■ Exercise material ■
————

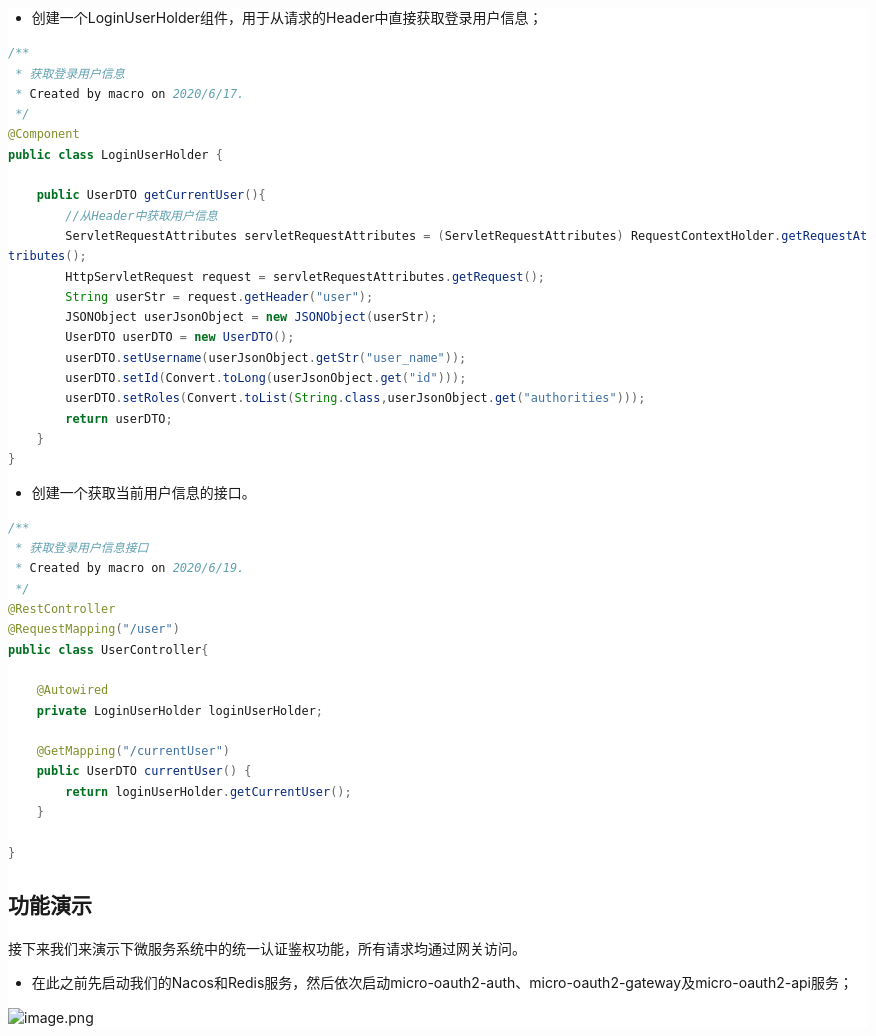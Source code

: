 - 创建一个LoginUserHolder组件，用于从请求的Header中直接获取登录用户信息；
```java
/**
 * 获取登录用户信息
 * Created by macro on 2020/6/17.
 */
@Component
public class LoginUserHolder {

    public UserDTO getCurrentUser(){
        //从Header中获取用户信息
        ServletRequestAttributes servletRequestAttributes = (ServletRequestAttributes) RequestContextHolder.getRequestAttributes();
        HttpServletRequest request = servletRequestAttributes.getRequest();
        String userStr = request.getHeader("user");
        JSONObject userJsonObject = new JSONObject(userStr);
        UserDTO userDTO = new UserDTO();
        userDTO.setUsername(userJsonObject.getStr("user_name"));
        userDTO.setId(Convert.toLong(userJsonObject.get("id")));
        userDTO.setRoles(Convert.toList(String.class,userJsonObject.get("authorities")));
        return userDTO;
    }
}
```

- 创建一个获取当前用户信息的接口。
```java
/**
 * 获取登录用户信息接口
 * Created by macro on 2020/6/19.
 */
@RestController
@RequestMapping("/user")
public class UserController{

    @Autowired
    private LoginUserHolder loginUserHolder;

    @GetMapping("/currentUser")
    public UserDTO currentUser() {
        return loginUserHolder.getCurrentUser();
    }

}
```
## **功能演示**
接下来我们来演示下微服务系统中的统一认证鉴权功能，所有请求均通过网关访问。

- 在此之前先启动我们的Nacos和Redis服务，然后依次启动micro-oauth2-auth、micro-oauth2-gateway及micro-oauth2-api服务；

![image.png](https://cdn.nlark.com/yuque/0/2022/png/28072111/1666141308195-d54d5ec8-35a0-4901-b9f4-816a632612f5.png#averageHue=%23dbd8c8&clientId=uceee5817-d878-4&crop=0&crop=0&crop=1&crop=1&from=paste&id=ub2df46cb&margin=%5Bobject%20Object%5D&name=image.png&originHeight=429&originWidth=1080&originalType=url&ratio=1&rotation=0&showTitle=false&size=111444&status=done&style=none&taskId=ua3b9025f-4d8a-4af0-8362-6986b6e52dc&title=)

————

■ Action item ■
Look for the string "public" in the entries above. Copy every line that has it.

■ Response box ■
public class LoginUserHolder {
    public UserDTO getCurrentUser(){
public class UserController{
    public UserDTO currentUser() {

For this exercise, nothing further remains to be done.